WHAT TO DO
The required output is all lines below that contain the word "fosse".

INPUT FOR THIS TASK
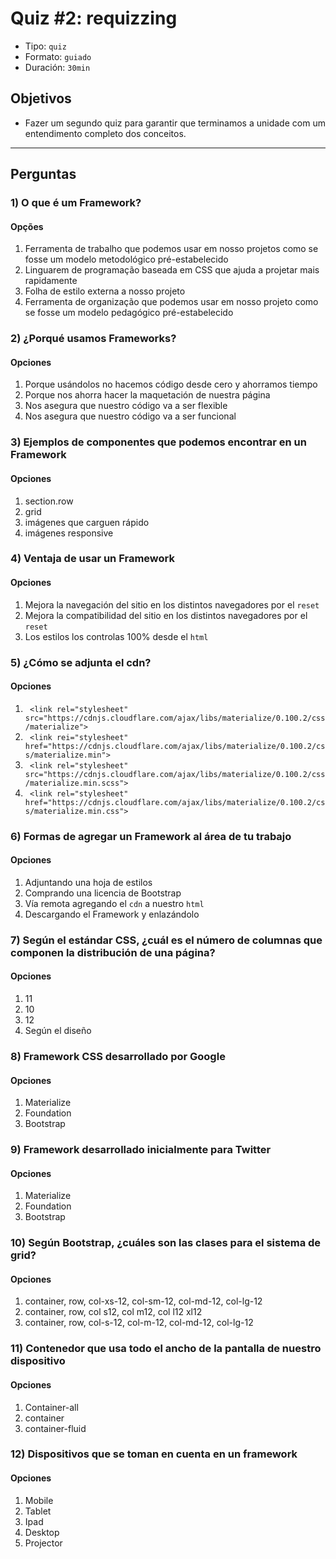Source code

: # Quiz #2: requizzing

- Tipo: `quiz`
- Formato: `guiado`
- Duración: `30min`

## Objetivos

- Fazer um segundo quiz para garantir que terminamos a unidade com um entendimento completo dos conceitos. 

***

## Perguntas

### 1) O que é um Framework?

#### Opções

1. Ferramenta de trabalho que podemos usar em nosso projetos como se fosse um modelo metodológico pré-estabelecido
2. Linguarem de programação baseada em CSS que ajuda a projetar mais rapidamente
3. Folha de estilo externa a nosso projeto
4. Ferramenta de organização que podemos usar em nosso projeto como se fosse um modelo pedagógico pré-estabelecido

<solution style="display:none;">1</solution>

### 2) ¿Porqué usamos Frameworks?

#### Opciones

1. Porque usándolos no hacemos código desde cero y ahorramos tiempo
2. Porque nos ahorra hacer la maquetación de nuestra página
3. Nos asegura que nuestro código va a ser flexible
4. Nos asegura que nuestro código va a ser funcional

<solution style="display:none;">1,4</solution>

### 3) Ejemplos de componentes que podemos encontrar en un Framework

#### Opciones

1. section.row
2. grid
3. imágenes que carguen rápido
4. imágenes responsive

<solution style="display:none;">2,4</solution>

### 4) Ventaja de usar un Framework

#### Opciones

1. Mejora la navegación del sitio en los distintos navegadores por el `reset`
2. Mejora la compatibilidad del sitio en los distintos navegadores por el `reset`
3. Los estilos los controlas 100% desde el `html`

<solution style="display:none;">2</solution>

### 5) ¿Cómo se adjunta el cdn?

#### Opciones

1. ` <link rel="stylesheet" src="https://cdnjs.cloudflare.com/ajax/libs/materialize/0.100.2/css/materialize">`
2. ` <link rei="stylesheet" href="https://cdnjs.cloudflare.com/ajax/libs/materialize/0.100.2/css/materialize.min">`
3. ` <link rel="stylesheet" src="https://cdnjs.cloudflare.com/ajax/libs/materialize/0.100.2/css/materialize.min.scss">`
4. ` <link rel="stylesheet" href="https://cdnjs.cloudflare.com/ajax/libs/materialize/0.100.2/css/materialize.min.css">`

<solution style="display:none;">4</solution>

### 6) Formas de agregar un Framework al área de tu trabajo

#### Opciones

1. Adjuntando una hoja de estilos
2. Comprando una licencia de Bootstrap
3. Vía remota agregando el `cdn` a nuestro `html`
4. Descargando el Framework y enlazándolo

<solution style="display:none;">3,4</solution>

### 7) Según el estándar CSS, ¿cuál es el número de columnas que componen la distribución de una página?

#### Opciones

1. 11
2. 10
3. 12
4. Según el diseño

<solution style="display:none;">3</solution>

### 8) Framework CSS desarrollado por Google

#### Opciones

1. Materialize
2. Foundation
3. Bootstrap

<solution style="display:none;">1</solution>

### 9) Framework desarrollado inicialmente para Twitter

#### Opciones

1. Materialize
2. Foundation
3. Bootstrap

<solution style="display:none;">3</solution>

### 10) Según Bootstrap, ¿cuáles son las clases para el sistema de grid?

#### Opciones

1. container, row, col-xs-12, col-sm-12, col-md-12, col-lg-12
2. container, row, col s12, col m12, col l12 xl12
3. container, row, col-s-12, col-m-12, col-md-12, col-lg-12

<solution style="display:none;">1</solution>

### 11) Contenedor que usa todo el ancho de la pantalla de nuestro dispositivo

#### Opciones

1. Container-all
2. container
3. container-fluid

<solution style="display:none;">3</solution>

### 12) Dispositivos que se toman en cuenta en un framework

#### Opciones

1. Mobile
2. Tablet
3. Ipad
4. Desktop
5. Projector

<solution style="display:none;">1,2,4</solution>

WRITTEN SOLUTION
1. Ferramenta de trabalho que podemos usar em nosso projetos como se fosse um modelo metodológico pré-estabelecido
4. Ferramenta de organização que podemos usar em nosso projeto como se fosse um modelo pedagógico pré-estabelecido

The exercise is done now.